• [Given information]
**********
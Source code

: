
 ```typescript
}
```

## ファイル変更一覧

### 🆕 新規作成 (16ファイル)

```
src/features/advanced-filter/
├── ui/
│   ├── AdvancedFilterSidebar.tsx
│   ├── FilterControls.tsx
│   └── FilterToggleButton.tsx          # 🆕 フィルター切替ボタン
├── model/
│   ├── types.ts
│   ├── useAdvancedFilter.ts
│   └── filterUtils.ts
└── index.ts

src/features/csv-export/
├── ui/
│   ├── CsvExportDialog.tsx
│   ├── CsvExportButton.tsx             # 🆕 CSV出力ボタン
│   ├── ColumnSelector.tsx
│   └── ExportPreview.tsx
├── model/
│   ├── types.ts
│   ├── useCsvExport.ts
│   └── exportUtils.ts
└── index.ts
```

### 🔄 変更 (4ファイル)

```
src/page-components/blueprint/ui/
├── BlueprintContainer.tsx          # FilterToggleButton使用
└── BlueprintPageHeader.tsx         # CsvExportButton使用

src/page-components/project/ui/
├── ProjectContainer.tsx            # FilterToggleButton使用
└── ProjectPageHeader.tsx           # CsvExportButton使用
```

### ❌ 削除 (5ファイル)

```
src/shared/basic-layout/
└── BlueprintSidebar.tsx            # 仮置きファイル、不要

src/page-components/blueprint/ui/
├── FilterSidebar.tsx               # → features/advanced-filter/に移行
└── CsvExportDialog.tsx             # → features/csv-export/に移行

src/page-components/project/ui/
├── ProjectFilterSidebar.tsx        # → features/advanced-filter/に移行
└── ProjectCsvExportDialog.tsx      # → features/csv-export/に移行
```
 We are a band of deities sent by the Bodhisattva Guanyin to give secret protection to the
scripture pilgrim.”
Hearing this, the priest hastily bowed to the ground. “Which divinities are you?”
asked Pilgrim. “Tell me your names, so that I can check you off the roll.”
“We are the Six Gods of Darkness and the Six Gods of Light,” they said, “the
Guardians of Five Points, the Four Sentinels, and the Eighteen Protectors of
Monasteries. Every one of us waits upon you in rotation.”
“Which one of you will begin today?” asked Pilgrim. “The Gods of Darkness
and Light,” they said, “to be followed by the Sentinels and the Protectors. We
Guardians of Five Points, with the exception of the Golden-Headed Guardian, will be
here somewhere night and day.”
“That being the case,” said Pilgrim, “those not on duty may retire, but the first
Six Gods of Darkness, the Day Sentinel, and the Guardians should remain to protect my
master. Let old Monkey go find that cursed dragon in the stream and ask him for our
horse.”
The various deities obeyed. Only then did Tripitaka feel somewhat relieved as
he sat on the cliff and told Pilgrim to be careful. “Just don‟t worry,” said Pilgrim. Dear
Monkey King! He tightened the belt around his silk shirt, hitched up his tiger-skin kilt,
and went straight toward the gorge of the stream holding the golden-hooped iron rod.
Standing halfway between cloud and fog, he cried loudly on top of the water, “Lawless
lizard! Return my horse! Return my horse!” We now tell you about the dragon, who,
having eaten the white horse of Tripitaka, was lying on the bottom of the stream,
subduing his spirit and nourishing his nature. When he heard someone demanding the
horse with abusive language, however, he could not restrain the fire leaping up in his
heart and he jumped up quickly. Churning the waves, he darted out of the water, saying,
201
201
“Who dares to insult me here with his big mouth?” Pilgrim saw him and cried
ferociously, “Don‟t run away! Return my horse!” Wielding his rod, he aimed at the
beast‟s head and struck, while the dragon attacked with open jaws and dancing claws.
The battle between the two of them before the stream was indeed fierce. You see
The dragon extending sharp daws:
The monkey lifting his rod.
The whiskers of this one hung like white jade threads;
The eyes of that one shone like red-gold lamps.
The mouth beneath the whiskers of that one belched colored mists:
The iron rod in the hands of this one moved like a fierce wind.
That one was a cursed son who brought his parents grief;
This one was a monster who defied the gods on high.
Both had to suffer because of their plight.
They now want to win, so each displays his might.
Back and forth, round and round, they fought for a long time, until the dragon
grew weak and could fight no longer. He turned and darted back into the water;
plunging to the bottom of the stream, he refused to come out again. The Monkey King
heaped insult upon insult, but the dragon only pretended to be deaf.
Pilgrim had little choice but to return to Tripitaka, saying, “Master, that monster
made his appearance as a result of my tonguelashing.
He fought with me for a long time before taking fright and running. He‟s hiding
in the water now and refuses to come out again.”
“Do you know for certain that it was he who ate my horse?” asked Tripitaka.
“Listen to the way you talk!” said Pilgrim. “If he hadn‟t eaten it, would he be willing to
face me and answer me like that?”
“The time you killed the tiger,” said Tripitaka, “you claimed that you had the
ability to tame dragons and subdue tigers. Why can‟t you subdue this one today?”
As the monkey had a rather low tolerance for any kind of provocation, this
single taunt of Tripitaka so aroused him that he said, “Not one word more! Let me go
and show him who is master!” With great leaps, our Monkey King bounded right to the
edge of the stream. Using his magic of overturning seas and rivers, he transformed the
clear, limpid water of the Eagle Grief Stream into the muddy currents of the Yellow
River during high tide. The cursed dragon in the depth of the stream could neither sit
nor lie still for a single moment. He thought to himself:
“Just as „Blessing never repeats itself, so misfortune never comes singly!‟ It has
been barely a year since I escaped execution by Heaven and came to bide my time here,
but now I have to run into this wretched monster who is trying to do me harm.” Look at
**********
• [Try it] Transcribe all the material, keeping each word as it is.

• [Answer box]
Source code

:
 ```typescript
}
```

## ファイル変更一覧

### 🆕 新規作成 (16ファイル)

```
src/features/advanced-filter/
├── ui/
│   ├── AdvancedFilterSidebar.tsx
│   ├── FilterControls.tsx
│   └── FilterToggleButton.tsx          # 🆕 フィルター切替ボタン
├── model/
│   ├── types.ts
│   ├── useAdvancedFilter.ts
│   └── filterUtils.ts
└── index.ts

src/features/csv-export/
├── ui/
│   ├── CsvExportDialog.tsx
│   ├── CsvExportButton.tsx             # 🆕 CSV出力ボタン
│   ├── ColumnSelector.tsx
│   └── ExportPreview.tsx
├── model/
│   ├── types.ts
│   ├── useCsvExport.ts
│   └── exportUtils.ts
└── index.ts
```

### 🔄 変更 (4ファイル)

```
src/page-components/blueprint/ui/
├── BlueprintContainer.tsx          # FilterToggleButton使用
└── BlueprintPageHeader.tsx         # CsvExportButton使用

src/page-components/project/ui/
├── ProjectContainer.tsx            # FilterToggleButton使用
└── ProjectPageHeader.tsx           # CsvExportButton使用
```

### ❌ 削除 (5ファイル)

```
src/shared/basic-layout/
└── BlueprintSidebar.tsx            # 仮置きファイル、不要

src/page-components/blueprint/ui/
├── FilterSidebar.tsx               # → features/advanced-filter/に移行
└── CsvExportDialog.tsx             # → features/csv-export/に移行

src/page-components/project/ui/
├── ProjectFilterSidebar.tsx        # → features/advanced-filter/に移行
└── ProjectCsvExportDialog.tsx      # → features/csv-export/に移行
```
 We are a band of deities sent by the Bodhisattva Guanyin to give secret protection to the
scripture pilgrim.”
Hearing this, the priest hastily bowed to the ground. “Which divinities are you?”
asked Pilgrim. “Tell me your names, so that I can check you off the roll.”
“We are the Six Gods of Darkness and the Six Gods of Light,” they said, “the
Guardians of Five Points, the Four Sentinels, and the Eighteen Protectors of
Monasteries. Every one of us waits upon you in rotation.”
“Which one of you will begin today?” asked Pilgrim. “The Gods of Darkness
and Light,” they said, “to be followed by the Sentinels and the Protectors. We
Guardians of Five Points, with the exception of the Golden-Headed Guardian, will be
here somewhere night and day.”
“That being the case,” said Pilgrim, “those not on duty may retire, but the first
Six Gods of Darkness, the Day Sentinel, and the Guardians should remain to protect my
master. Let old Monkey go find that cursed dragon in the stream and ask him for our
horse.”
The various deities obeyed. Only then did Tripitaka feel somewhat relieved as
he sat on the cliff and told Pilgrim to be careful. “Just don‟t worry,” said Pilgrim. Dear
Monkey King! He tightened the belt around his silk shirt, hitched up his tiger-skin kilt,
and went straight toward the gorge of the stream holding the golden-hooped iron rod.
Standing halfway between cloud and fog, he cried loudly on top of the water, “Lawless
lizard! Return my horse! Return my horse!” We now tell you about the dragon, who,
having eaten the white horse of Tripitaka, was lying on the bottom of the stream,
subduing his spirit and nourishing his nature. When he heard someone demanding the
horse with abusive language, however, he could not restrain the fire leaping up in his
heart and he jumped up quickly. Churning the waves, he darted out of the water, saying,
201
201
“Who dares to insult me here with his big mouth?” Pilgrim saw him and cried
ferociously, “Don‟t run away! Return my horse!” Wielding his rod, he aimed at the
beast‟s head and struck, while the dragon attacked with open jaws and dancing claws.
The battle between the two of them before the stream was indeed fierce. You see
The dragon extending sharp daws:
The monkey lifting his rod.
The whiskers of this one hung like white jade threads;
The eyes of that one shone like red-gold lamps.
The mouth beneath the whiskers of that one belched colored mists:
The iron rod in the hands of this one moved like a fierce wind.
That one was a cursed son who brought his parents grief;
This one was a monster who defied the gods on high.
Both had to suffer because of their plight.
They now want to win, so each displays his might.
Back and forth, round and round, they fought for a long time, until the dragon
grew weak and could fight no longer. He turned and darted back into the water;
plunging to the bottom of the stream, he refused to come out again. The Monkey King
heaped insult upon insult, but the dragon only pretended to be deaf.
Pilgrim had little choice but to return to Tripitaka, saying, “Master, that monster
made his appearance as a result of my tonguelashing.
He fought with me for a long time before taking fright and running. He‟s hiding
in the water now and refuses to come out again.”
“Do you know for certain that it was he who ate my horse?” asked Tripitaka.
“Listen to the way you talk!” said Pilgrim. “If he hadn‟t eaten it, would he be willing to
face me and answer me like that?”
“The time you killed the tiger,” said Tripitaka, “you claimed that you had the
ability to tame dragons and subdue tigers. Why can‟t you subdue this one today?”
As the monkey had a rather low tolerance for any kind of provocation, this
single taunt of Tripitaka so aroused him that he said, “Not one word more! Let me go
and show him who is master!” With great leaps, our Monkey King bounded right to the
edge of the stream. Using his magic of overturning seas and rivers, he transformed the
clear, limpid water of the Eagle Grief Stream into the muddy currents of the Yellow
River during high tide. The cursed dragon in the depth of the stream could neither sit
nor lie still for a single moment. He thought to himself:
“Just as „Blessing never repeats itself, so misfortune never comes singly!‟ It has
been barely a year since I escaped execution by Heaven and came to bide my time here,
but now I have to run into this wretched monster who is trying to do me harm.” Look at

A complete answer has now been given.